Some food for thought..
The recent debate about the counter-Jihad movement centered on the European nationalist parties. But who said that the Conservative Right has a monopoly on anti-Jihad?
Maryam Namazie, a spokesperson of the Council of Ex-Muslims of Britain, an activist in The Third Camp against US Militarism and Islamic Terrorism and a member of the central committee of the Worker-communist Party of Iran shows that the extreme-left can also be anti-Jihadi. It can even speak out against multiculturalism and cultural-relativism. Namazie was one of the people who signed the Anti Totalitarian Manifesto in support of "resistance to religious totalitarianism and for the promotion of freedom, equal opportunity and secular values for all."
There's no debate about the fact that Namazie is a Communist. Should there be one about her participation in the anti-Jihadi movement?
2 comments:
Socialists should by the very definition be against religion and therefore jihad.
So everyone who doesn't cave in to political correctness deserves respect.
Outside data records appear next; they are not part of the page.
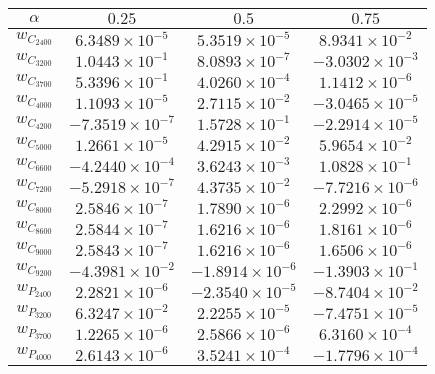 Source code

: \begin{table}[H]
    \centering
    \begin{tabular}{|c|c|c|c|}
        \hline
        $\alpha $ & $0.25$ & $0.5$ & $0.75$ \\
        \hline
        \(w_{C_{2400}}\)  & $6.3489 \times 10^{-5}$  & $5.3519 \times 10^{-5}$  & $8.9341 \times 10^{-2}$ \\
        \(w_{C_{3200}}\)  & $1.0443 \times 10^{-1}$  & $8.0893 \times 10^{-7}$  & $-3.0302 \times 10^{-3}$ \\
        \(w_{C_{3700}}\)  & $5.3396 \times 10^{-1}$  & $4.0260 \times 10^{-4}$  & $1.1412 \times 10^{-6}$ \\
        \(w_{C_{4000}}\)  & $1.1093 \times 10^{-5}$  & $2.7115 \times 10^{-2}$  & $-3.0465 \times 10^{-5}$ \\
        \(w_{C_{4200}}\)  & $-7.3519 \times 10^{-7}$ & $1.5728 \times 10^{-1}$  & $-2.2914 \times 10^{-5}$ \\
        \(w_{C_{5000}}\)  & $1.2661 \times 10^{-5}$  & $4.2915 \times 10^{-2}$  & $5.9654 \times 10^{-2}$ \\
        \(w_{C_{6600}}\)  & $-4.2440 \times 10^{-4}$ & $3.6243 \times 10^{-3}$  & $1.0828 \times 10^{-1}$ \\
        \(w_{C_{7200}}\)  & $-5.2918 \times 10^{-7}$ & $4.3735 \times 10^{-2}$  & $-7.7216 \times 10^{-6}$ \\
        \(w_{C_{8000}}\)  & $2.5846 \times 10^{-7}$  & $1.7890 \times 10^{-6}$  & $2.2992 \times 10^{-6}$ \\
        \(w_{C_{8600}}\) & $2.5844 \times 10^{-7}$  & $1.6216 \times 10^{-6}$  & $1.8161 \times 10^{-6}$ \\
        \(w_{C_{9000}}\) & $2.5843 \times 10^{-7}$  & $1.6216 \times 10^{-6}$  & $1.6506 \times 10^{-6}$ \\
        \(w_{C_{9200}}\) & $-4.3981 \times 10^{-2}$ & $-1.8914 \times 10^{-6}$ & $-1.3903 \times 10^{-1}$ \\
        \(w_{P_{2400}}\) & $2.2821 \times 10^{-6}$  & $-2.3540 \times 10^{-5}$ & $-8.7404 \times 10^{-2}$ \\
        \(w_{P_{3200}}\) & $6.3247 \times 10^{-2}$  & $2.2255 \times 10^{-5}$  & $-7.4751 \times 10^{-5}$ \\
        \(w_{P_{3700}}\) & $1.2265 \times 10^{-6}$  & $2.5866 \times 10^{-6}$  & $6.3160 \times 10^{-4}$ \\
        \(w_{P_{4000}}\) & $2.6143 \times 10^{-6}$  & $3.5241 \times 10^{-4}$  & $-1.7796 \times 10^{-4}$ \\

\end{tabular}
\end{table}
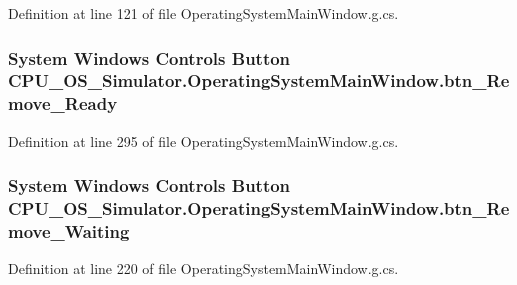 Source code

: Definition at line 121 of file Operating\+System\+Main\+Window.\+g.\+cs.

\hypertarget{class_c_p_u___o_s___simulator_1_1_operating_system_main_window_a4ed06428179b1762e9ac112287e2fbc1}{}
\subsubsection[{btn\+\_\+\+Remove\+\_\+\+Ready}]{\setlength{\rightskip}{0pt plus 5cm}System Windows Controls Button C\+P\+U\+\_\+\+O\+S\+\_\+\+Simulator.\+Operating\+System\+Main\+Window.\+btn\+\_\+\+Remove\+\_\+\+Ready\hspace{0.3cm}{\ttfamily [package]}}\label{class_c_p_u___o_s___simulator_1_1_operating_system_main_window_a4ed06428179b1762e9ac112287e2fbc1}


Definition at line 295 of file Operating\+System\+Main\+Window.\+g.\+cs.

\hypertarget{class_c_p_u___o_s___simulator_1_1_operating_system_main_window_a802d545b8ca3b04953277e409aef535f}{}
\subsubsection[{btn\+\_\+\+Remove\+\_\+\+Waiting}]{\setlength{\rightskip}{0pt plus 5cm}System Windows Controls Button C\+P\+U\+\_\+\+O\+S\+\_\+\+Simulator.\+Operating\+System\+Main\+Window.\+btn\+\_\+\+Remove\+\_\+\+Waiting\hspace{0.3cm}{\ttfamily [package]}}\label{class_c_p_u___o_s___simulator_1_1_operating_system_main_window_a802d545b8ca3b04953277e409aef535f}


Definition at line 220 of file Operating\+System\+Main\+Window.\+g.\+cs.


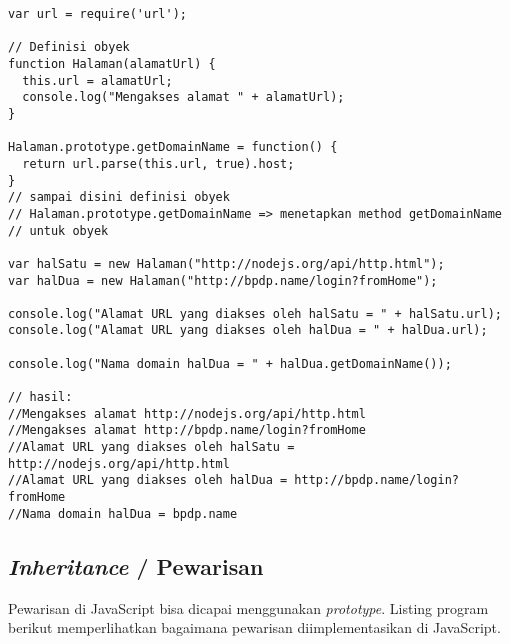 \lstset{language=JavaScript,caption=Definisi obyek di JavaScript}
\begin{lstlisting}
var url = require('url');

// Definisi obyek
function Halaman(alamatUrl) {
  this.url = alamatUrl;
  console.log("Mengakses alamat " + alamatUrl);
}

Halaman.prototype.getDomainName = function() {
  return url.parse(this.url, true).host; 
}
// sampai disini definisi obyek
// Halaman.prototype.getDomainName => menetapkan method getDomainName
// untuk obyek

var halSatu = new Halaman("http://nodejs.org/api/http.html");
var halDua = new Halaman("http://bpdp.name/login?fromHome");

console.log("Alamat URL yang diakses oleh halSatu = " + halSatu.url);
console.log("Alamat URL yang diakses oleh halDua = " + halDua.url);

console.log("Nama domain halDua = " + halDua.getDomainName());

// hasil:
//Mengakses alamat http://nodejs.org/api/http.html
//Mengakses alamat http://bpdp.name/login?fromHome
//Alamat URL yang diakses oleh halSatu = http://nodejs.org/api/http.html
//Alamat URL yang diakses oleh halDua = http://bpdp.name/login?fromHome
//Nama domain halDua = bpdp.name
\end{lstlisting}

\subsection{\textit{Inheritance} / Pewarisan}

Pewarisan di JavaScript bisa dicapai menggunakan \textit{prototype}. Listing program berikut memperlihatkan bagaimana pewarisan diimplementasikan di JavaScript.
Obviously, she's from Iran so she has other priorities than European feminists who are more concerned with the glass ceiling than with the narrow cage of Muslim women.
A big problem is best handled from many sides.
And imho when nationalists speak about islam it's often hard to know if it's the religion or the skin colour they're concerned with.
The counter-Jihad movement would extend its hand in freindship to any true anti-jihadist/anti-Islamist, whether they are Muslim or otherwise, that's a fact.